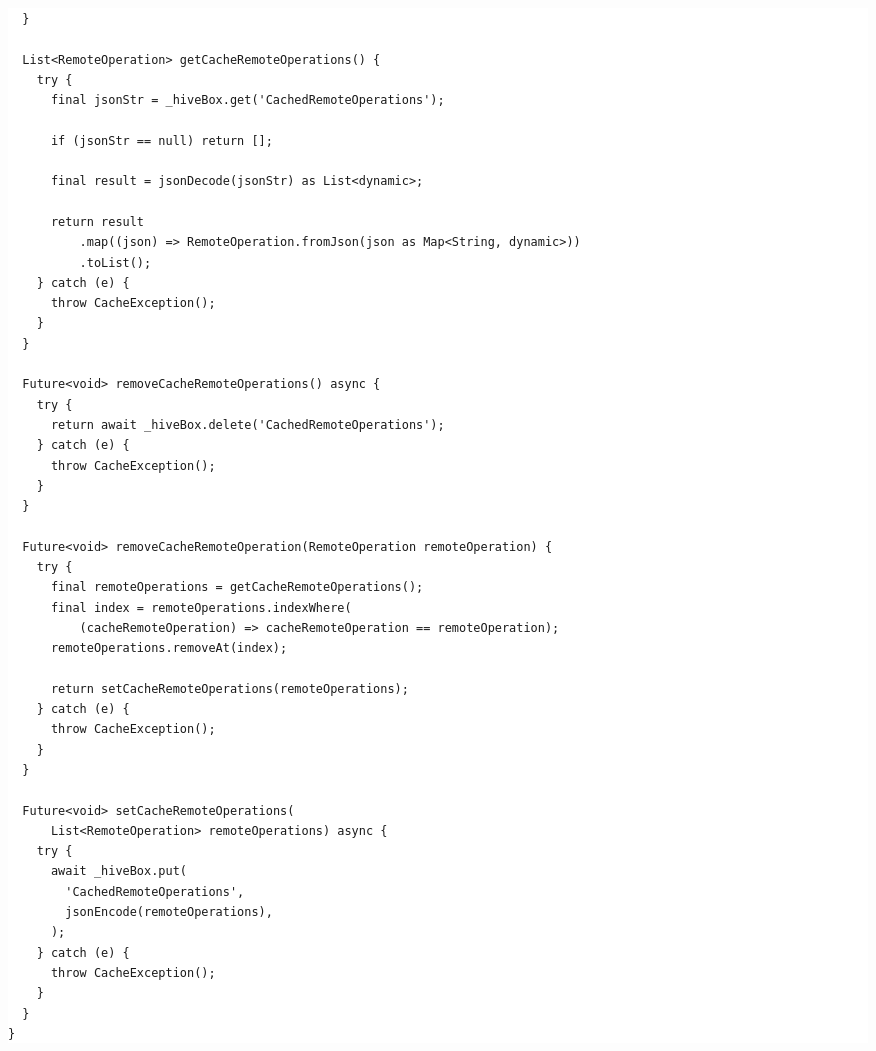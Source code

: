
 ```
  }

  List<RemoteOperation> getCacheRemoteOperations() {
    try {
      final jsonStr = _hiveBox.get('CachedRemoteOperations');

      if (jsonStr == null) return [];

      final result = jsonDecode(jsonStr) as List<dynamic>;

      return result
          .map((json) => RemoteOperation.fromJson(json as Map<String, dynamic>))
          .toList();
    } catch (e) {
      throw CacheException();
    }
  }

  Future<void> removeCacheRemoteOperations() async {
    try {
      return await _hiveBox.delete('CachedRemoteOperations');
    } catch (e) {
      throw CacheException();
    }
  }

  Future<void> removeCacheRemoteOperation(RemoteOperation remoteOperation) {
    try {
      final remoteOperations = getCacheRemoteOperations();
      final index = remoteOperations.indexWhere(
          (cacheRemoteOperation) => cacheRemoteOperation == remoteOperation);
      remoteOperations.removeAt(index);

      return setCacheRemoteOperations(remoteOperations);
    } catch (e) {
      throw CacheException();
    }
  }

  Future<void> setCacheRemoteOperations(
      List<RemoteOperation> remoteOperations) async {
    try {
      await _hiveBox.put(
        'CachedRemoteOperations',
        jsonEncode(remoteOperations),
      );
    } catch (e) {
      throw CacheException();
    }
  }
}
```
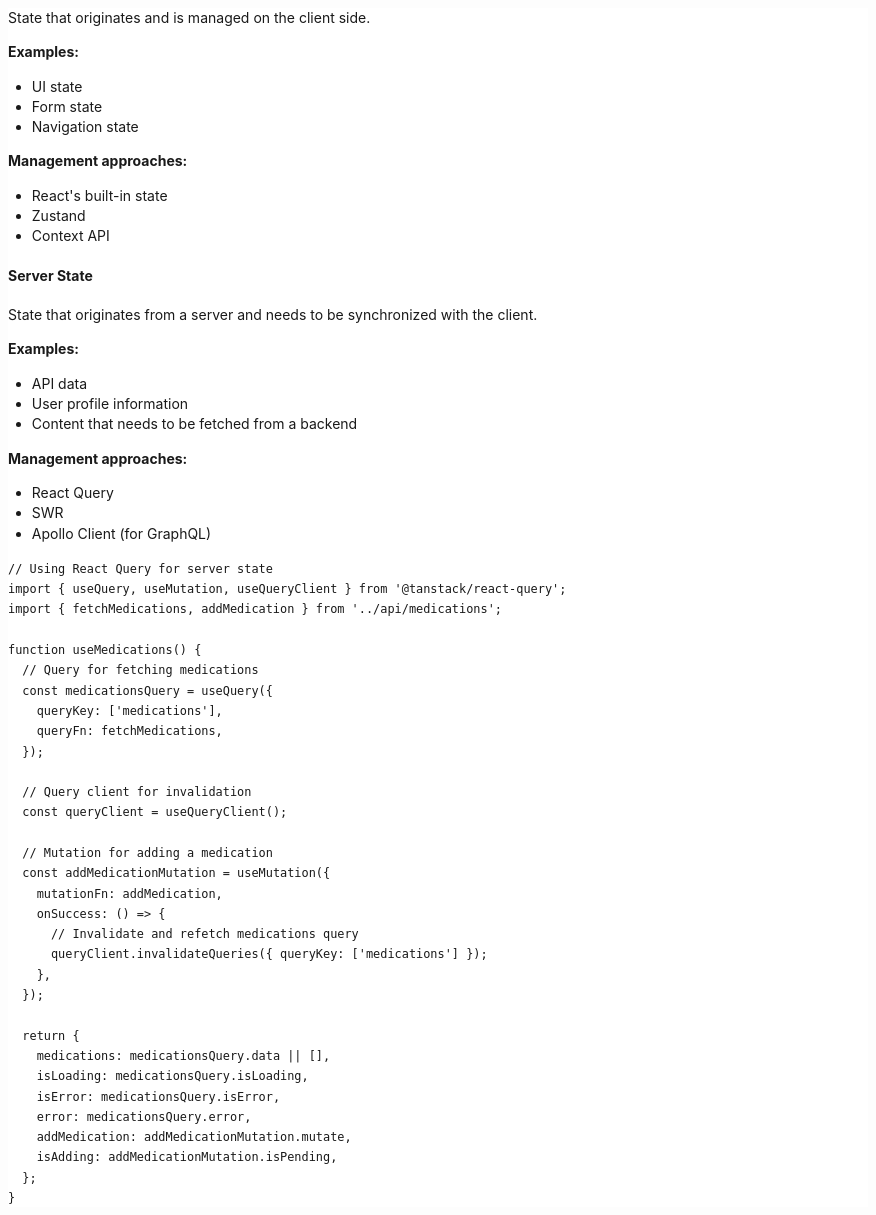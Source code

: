 State that originates and is managed on the client side.

**Examples:**
- UI state
- Form state
- Navigation state

**Management approaches:**
- React's built-in state
- Zustand
- Context API

#### Server State

State that originates from a server and needs to be synchronized with the client.

**Examples:**
- API data
- User profile information
- Content that needs to be fetched from a backend

**Management approaches:**
- React Query
- SWR
- Apollo Client (for GraphQL)

```tsx
// Using React Query for server state
import { useQuery, useMutation, useQueryClient } from '@tanstack/react-query';
import { fetchMedications, addMedication } from '../api/medications';

function useMedications() {
  // Query for fetching medications
  const medicationsQuery = useQuery({
    queryKey: ['medications'],
    queryFn: fetchMedications,
  });
  
  // Query client for invalidation
  const queryClient = useQueryClient();
  
  // Mutation for adding a medication
  const addMedicationMutation = useMutation({
    mutationFn: addMedication,
    onSuccess: () => {
      // Invalidate and refetch medications query
      queryClient.invalidateQueries({ queryKey: ['medications'] });
    },
  });
  
  return {
    medications: medicationsQuery.data || [],
    isLoading: medicationsQuery.isLoading,
    isError: medicationsQuery.isError,
    error: medicationsQuery.error,
    addMedication: addMedicationMutation.mutate,
    isAdding: addMedicationMutation.isPending,
  };
}
```
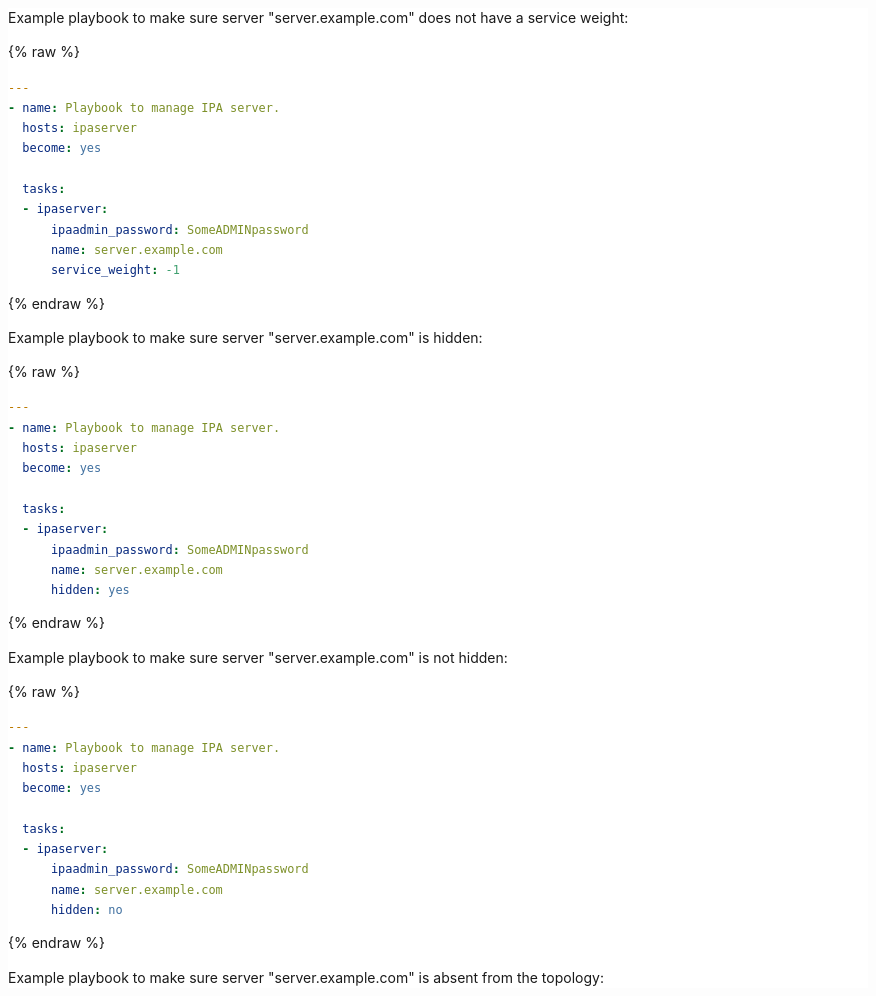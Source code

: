 
Example playbook to make sure server "server.example.com" does not have a service weight:

{% raw %}
```yaml
---
- name: Playbook to manage IPA server.
  hosts: ipaserver
  become: yes

  tasks:
  - ipaserver:
      ipaadmin_password: SomeADMINpassword
      name: server.example.com
      service_weight: -1
```
{% endraw %}


Example playbook to make sure server "server.example.com" is hidden:

{% raw %}
```yaml
---
- name: Playbook to manage IPA server.
  hosts: ipaserver
  become: yes

  tasks:
  - ipaserver:
      ipaadmin_password: SomeADMINpassword
      name: server.example.com
      hidden: yes
```
{% endraw %}


Example playbook to make sure server "server.example.com" is not hidden:

{% raw %}
```yaml
---
- name: Playbook to manage IPA server.
  hosts: ipaserver
  become: yes

  tasks:
  - ipaserver:
      ipaadmin_password: SomeADMINpassword
      name: server.example.com
      hidden: no
```
{% endraw %}


Example playbook to make sure server "server.example.com" is absent from the topology:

▸ Problem statement
In the printed copy, the material above must appear unchanged and without its pictures.

▸ Answer to the exercise
Source code

:
 ```
  }

  List<RemoteOperation> getCacheRemoteOperations() {
    try {
      final jsonStr = _hiveBox.get('CachedRemoteOperations');

      if (jsonStr == null) return [];

      final result = jsonDecode(jsonStr) as List<dynamic>;

      return result
          .map((json) => RemoteOperation.fromJson(json as Map<String, dynamic>))
          .toList();
    } catch (e) {
      throw CacheException();
    }
  }

  Future<void> removeCacheRemoteOperations() async {
    try {
      return await _hiveBox.delete('CachedRemoteOperations');
    } catch (e) {
      throw CacheException();
    }
  }

  Future<void> removeCacheRemoteOperation(RemoteOperation remoteOperation) {
    try {
      final remoteOperations = getCacheRemoteOperations();
      final index = remoteOperations.indexWhere(
          (cacheRemoteOperation) => cacheRemoteOperation == remoteOperation);
      remoteOperations.removeAt(index);

      return setCacheRemoteOperations(remoteOperations);
    } catch (e) {
      throw CacheException();
    }
  }

  Future<void> setCacheRemoteOperations(
      List<RemoteOperation> remoteOperations) async {
    try {
      await _hiveBox.put(
        'CachedRemoteOperations',
        jsonEncode(remoteOperations),
      );
    } catch (e) {
      throw CacheException();
    }
  }
}
```
Source code

: State that originates and is managed on the client side.

**Examples:**
- UI state
- Form state
- Navigation state

**Management approaches:**
- React's built-in state
- Zustand
- Context API

#### Server State

State that originates from a server and needs to be synchronized with the client.

**Examples:**
- API data
- User profile information
- Content that needs to be fetched from a backend

**Management approaches:**
- React Query
- SWR
- Apollo Client (for GraphQL)

```tsx
// Using React Query for server state
import { useQuery, useMutation, useQueryClient } from '@tanstack/react-query';
import { fetchMedications, addMedication } from '../api/medications';

function useMedications() {
  // Query for fetching medications
  const medicationsQuery = useQuery({
    queryKey: ['medications'],
    queryFn: fetchMedications,
  });
  
  // Query client for invalidation
  const queryClient = useQueryClient();
  
  // Mutation for adding a medication
  const addMedicationMutation = useMutation({
    mutationFn: addMedication,
    onSuccess: () => {
      // Invalidate and refetch medications query
      queryClient.invalidateQueries({ queryKey: ['medications'] });
    },
  });
  
  return {
    medications: medicationsQuery.data || [],
    isLoading: medicationsQuery.isLoading,
    isError: medicationsQuery.isError,
    error: medicationsQuery.error,
    addMedication: addMedicationMutation.mutate,
    isAdding: addMedicationMutation.isPending,
  };
}
```
Source code

: 
Example playbook to make sure server "server.example.com" does not have a service weight:

{% raw %}
```yaml
---
- name: Playbook to manage IPA server.
  hosts: ipaserver
  become: yes

  tasks:
  - ipaserver:
      ipaadmin_password: SomeADMINpassword
      name: server.example.com
      service_weight: -1
```
{% endraw %}


Example playbook to make sure server "server.example.com" is hidden:

{% raw %}
```yaml
---
- name: Playbook to manage IPA server.
  hosts: ipaserver
  become: yes

  tasks:
  - ipaserver:
      ipaadmin_password: SomeADMINpassword
      name: server.example.com
      hidden: yes
```
{% endraw %}


Example playbook to make sure server "server.example.com" is not hidden:

{% raw %}
```yaml
---
- name: Playbook to manage IPA server.
  hosts: ipaserver
  become: yes

  tasks:
  - ipaserver:
      ipaadmin_password: SomeADMINpassword
      name: server.example.com
      hidden: no
```
{% endraw %}


Example playbook to make sure server "server.example.com" is absent from the topology:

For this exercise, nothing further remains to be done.